Notwithstanding the foregoing, the entire unpaid principal balance of this Note and all accrued and unpaid interest thereon shall be immediately due an payable upon the earliest to occur of the following events:
(i) | if Maker shall make an assignment for the benefit of creditors, or apply for or consent to the appointment of a receiver or trustee for it or for a substantial part of its property or business, or such a receiver or trustee shall otherwise be appointed; or | |
(ii) | bankruptcy, insolvency, reorganization or liquidation proceedings or other proceedings for relief under any bankruptcy law or any law for the relief of | |
debtors shall be instituted by or against Maker and if instituted is not dismissed within sixty (60) days; or | ||
(iii) | Maker shall fail to make any payment, whether interest, principal or a combination of the two, when due and such failure continues for ten (10) days without being cured. |
All principal and interest under this Note that remains in arrears five (5) or more consecutive days after their respective due dates shall thereafter bear interest at the rate of interest per annum equal to ten percent (10%) (the “Default Rate”).

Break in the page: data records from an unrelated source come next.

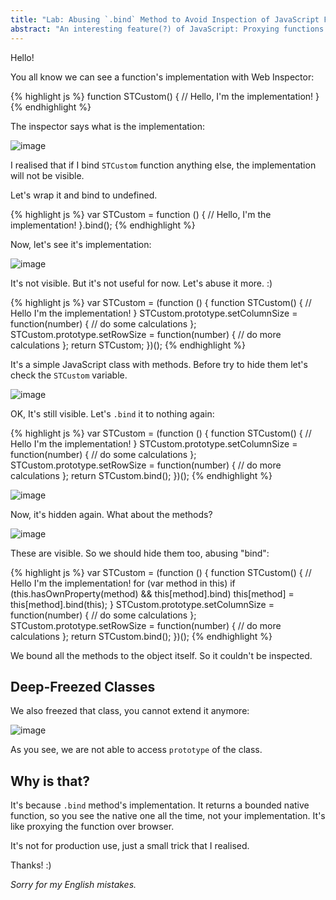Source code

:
 ```yaml
---
title: "Lab: Abusing `.bind` Method to Avoid Inspection of JavaScript Functions"
abstract: "An interesting feature(?) of JavaScript: Proxying functions over native side using `.bind` method."
---
```


Hello!

You all know we can see a function's implementation with Web Inspector:

{% highlight js %}
function STCustom() {
    // Hello, I'm the implementation!
}
{% endhighlight %}

The inspector says what is the implementation:

![image](http://cl.ly/image/1t3d2T2V3U1a/Screen%20Shot%202013-03-18%20at%202.13.36%20AM.png)

I realised that if I bind `STCustom` function anything else, the implementation will not be visible.

Let's wrap it and bind to undefined.

{% highlight js %}
var STCustom = function () {
    // Hello, I'm the implementation!
}.bind();
{% endhighlight %}

Now, let's see it's implementation:

![image](http://cl.ly/image/212d1S0M3n2J/Screen%20Shot%202013-03-18%20at%202.22.13%20AM.png)

It's not visible. But it's not useful for now. Let's abuse it more. :)

{% highlight js %}
var STCustom = (function () {
  function STCustom() {
    // Hello I'm the implementation!
  }
  STCustom.prototype.setColumnSize = function(number) {
    // do some calculations
  };
  STCustom.prototype.setRowSize = function(number) {
    // do more calculations
  };
  return STCustom;
})();
{% endhighlight %}

It's a simple JavaScript class with methods. Before try to hide them let's check the `STCustom` variable.

![image](http://cl.ly/image/1t3d2T2V3U1a/Screen%20Shot%202013-03-18%20at%202.13.36%20AM.png)

OK, It's still visible. Let's `.bind` it to nothing again:

{% highlight js %}
var STCustom = (function () {
  function STCustom() {
    // Hello I'm the implementation!
  }
  STCustom.prototype.setColumnSize = function(number) {
    // do some calculations
  };
  STCustom.prototype.setRowSize = function(number) {
    // do more calculations
  };
  return STCustom.bind();
})();
{% endhighlight %}

![image](http://cl.ly/image/212d1S0M3n2J/Screen%20Shot%202013-03-18%20at%202.22.13%20AM.png)

Now, it's hidden again. What about the methods?

![image](http://cl.ly/image/3X3n461N0Y2V/Screen%20Shot%202013-03-18%20at%202.35.03%20AM.png)

These are visible. So we should hide them too, abusing "bind":

{% highlight js %}
var STCustom = (function () {
  function STCustom() {
    // Hello I'm the implementation!
     for (var method in this)
      if (this.hasOwnProperty(method) && this[method].bind)
        this[method] = this[method].bind(this);
  }
  STCustom.prototype.setColumnSize = function(number) {
    // do some calculations
  };
  STCustom.prototype.setRowSize = function(number) {
    // do more calculations
  };
  return STCustom.bind();
})();
{% endhighlight %}

We bound all the methods to the object itself. So it couldn't be inspected.

## Deep-Freezed Classes

We also freezed that class, you cannot extend it anymore:

![image](http://cl.ly/image/0R0i2A2l0Z3n/Screen%20Shot%202013-03-18%20at%202.44.34%20AM.png)

As you see, we are not able to access `prototype` of the class.

## Why is that?

It's because `.bind` method's implementation. It returns a bounded native function, so you see the native one all the time, not your implementation. It's like proxying the function over browser.

It's not for production use, just a small trick that I realised.

Thanks! :)

*Sorry for my English mistakes.*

Maker waives presentment for payment, demand, notice of demand and of dishonor and nonpayment of this Note, notice of intention to accelerate the maturity of this Note, notice of acceleration, protest and notice of protest.
Should the indebtedness represented by this Note or any part thereof be collected at law or in equity or through any bankruptcy, receivership, probate or other court proceedings or if this Note is placed in the hands of attorneys for collection after default, Maker and all endorsers, guarantors and sureties of this Note jointly and severally agree to pay to the holder of this Note in addition to the principal and interest due and payable hereon all the costs and expenses of the holder in enforcing this Note including, without limitation, reasonable attorneys’ fees and legal expenses.
This Note and the rights, duties and liabilities of the parties hereunder or arising from or relating in any way to the indebtedness evidenced by this Note or the transaction of which such indebtedness is a part shall be governed by and construed in accordance with the law of the State of Texas and the law of the United States applicable to transactions within such State.
No amendment of this Note shall be binding unless expressed in a writing executed by Maker and the holder of this Note.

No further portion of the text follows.